Pennsylvania at risk of losing critical funding for medical research

Chris Sciamanna | 11.16.25

When older adults lose their ability to walk, it’s a drain on their lives. It’s also a drain on taxpayers.

That’s because Medicaid, the joint federal-state health care program for people with low incomes, pays the lion’s share of the bill for nearly two-thirds of nursing home residents nationwide. And lack of mobility — being unable to walk or climb stairs — is one reason many people move into nursing homes.

If we can help our rapidly aging population remain mobile, we not only will improve lives, we will reduce the burden on taxpayers, especially in states like Pennsylvania that devote a high percentage of their budgets to Medicaid.

There is no magic pill. The key to mobility is exercise. But how much? How often? And how can we get older adults, especially those who already struggle to walk or climb stairs, to do it?

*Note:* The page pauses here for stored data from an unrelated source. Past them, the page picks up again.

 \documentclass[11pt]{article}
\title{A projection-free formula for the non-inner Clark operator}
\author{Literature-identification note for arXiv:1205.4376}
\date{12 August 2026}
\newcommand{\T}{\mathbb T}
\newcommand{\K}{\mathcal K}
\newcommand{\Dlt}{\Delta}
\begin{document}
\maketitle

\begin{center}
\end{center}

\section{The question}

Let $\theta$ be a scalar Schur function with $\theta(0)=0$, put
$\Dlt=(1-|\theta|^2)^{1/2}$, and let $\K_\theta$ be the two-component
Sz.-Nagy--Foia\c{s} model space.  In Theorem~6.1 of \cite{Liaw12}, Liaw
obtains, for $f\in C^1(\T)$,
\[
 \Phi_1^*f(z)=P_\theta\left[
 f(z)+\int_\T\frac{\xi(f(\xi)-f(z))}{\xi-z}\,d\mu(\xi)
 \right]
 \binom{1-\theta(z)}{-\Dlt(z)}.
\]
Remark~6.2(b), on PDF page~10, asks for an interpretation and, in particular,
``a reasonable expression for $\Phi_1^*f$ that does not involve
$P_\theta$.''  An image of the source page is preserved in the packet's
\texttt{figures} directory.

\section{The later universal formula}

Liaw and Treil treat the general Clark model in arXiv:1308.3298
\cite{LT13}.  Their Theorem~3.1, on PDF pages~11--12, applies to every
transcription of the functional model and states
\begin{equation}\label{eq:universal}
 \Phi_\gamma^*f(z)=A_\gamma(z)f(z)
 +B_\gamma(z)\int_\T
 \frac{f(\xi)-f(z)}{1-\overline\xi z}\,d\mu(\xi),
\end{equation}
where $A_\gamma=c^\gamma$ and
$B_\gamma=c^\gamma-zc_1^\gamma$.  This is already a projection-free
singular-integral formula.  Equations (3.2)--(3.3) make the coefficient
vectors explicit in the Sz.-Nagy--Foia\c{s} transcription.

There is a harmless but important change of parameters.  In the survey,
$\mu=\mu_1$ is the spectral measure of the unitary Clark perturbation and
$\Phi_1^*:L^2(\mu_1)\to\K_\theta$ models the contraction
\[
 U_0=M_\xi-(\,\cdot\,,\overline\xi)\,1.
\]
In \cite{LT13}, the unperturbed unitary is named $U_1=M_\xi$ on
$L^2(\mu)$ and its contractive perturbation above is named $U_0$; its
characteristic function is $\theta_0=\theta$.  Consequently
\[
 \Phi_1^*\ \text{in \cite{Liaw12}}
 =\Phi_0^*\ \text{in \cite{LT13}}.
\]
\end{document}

Those are the questions that my team of medical researchers and I are trying to answer. We couldn’t do our work at Penn State and other universities without the help of a grant from the federal government through the National Institutes of Health. Since 2023, the NIH has helped finance a clinical trial aimed at proving whether exercising less than five minutes a day can help keep even the oldest, least healthy people on their feet and living independently.

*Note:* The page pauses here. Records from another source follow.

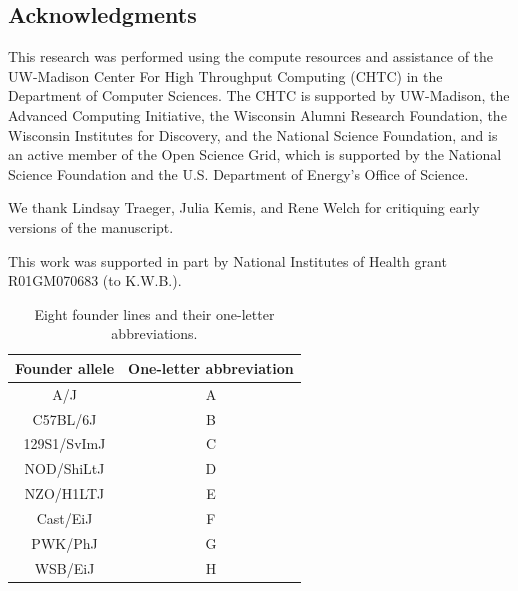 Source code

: \documentclass[12pt,twoside, lineno]{gsajnl}
\begin{document}
\subsection*{Acknowledgments}

This research was performed using the compute resources and assistance
of the UW-Madison Center For High Throughput Computing (CHTC) in the
Department of Computer Sciences. The CHTC is supported by UW-Madison,
the Advanced Computing Initiative, the Wisconsin Alumni Research
Foundation, the Wisconsin Institutes for Discovery, and the National
Science Foundation, and is an active member of the Open Science Grid,
which is supported by the National Science Foundation and the U.S.
Department of Energy's Office of Science.

We thank Lindsay Traeger, Julia Kemis, and Rene Welch for critiquing
early versions of the manuscript.

This work was supported in part by National Institutes of Health grant
R01GM070683 (to K.W.B.). 

\newpage
\appendix

\renewcommand{\thetable}{\textbf{S\arabic{table}}}
\setcounter{table}{0}


\begin{table}
  \caption{Eight founder lines and their one-letter abbreviations.}
  \label{table-letters}
\begin{center}
\small
  \begin{tabular}{ c | c }
    \hline
    Founder allele & One-letter abbreviation \\ \hline
    A/J & A \\
    C57BL/6J & B \\
    129S1/SvImJ & C \\
    NOD/ShiLtJ & D\\
    NZO/H1LTJ & E\\
    Cast/EiJ & F\\
    PWK/PhJ & G\\
    WSB/EiJ & H\\
    \hline
  \end{tabular}

\end{center}
  \end{table}

\clearpage
\end{document}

Every year, Congress appropriates money to the NIH, the world’s largest funder of biomedical research, to support the work of scientists in Pennsylvania and all over the country. Because of this investment, America has become the world leader in medical discovery and innovation.

But now, Pennsylvania is at risk of losing critical funding for medical research, not only on exercise, but for treatments for cancer, Parkinson’s, Alzheimer’s, diabetes and more.

As a primary care physician, I have witnessed firsthand how scientific research has benefited my patients by offering a constant stream of ever-more effective treatments. We need Congress’s support to continue to break new ground on serious conditions that afflict too many of us, including immobility.

I have been struck by the difficulty of getting the people who need it most to exercise. Even when programs are free or covered by Medicare, relatively few people take advantage of them. They aren’t eager or aren’t able to get to a gym, and they don’t want to work out for the 150 minutes a week recommended by the Centers for Disease Control and Prevention.

Rather than prescribe exercises that people won’t do, we are trying to figure out what they can do — quickly and at home — to retain their ability to walk and to avoid, or at least delay, the need for nursing home care.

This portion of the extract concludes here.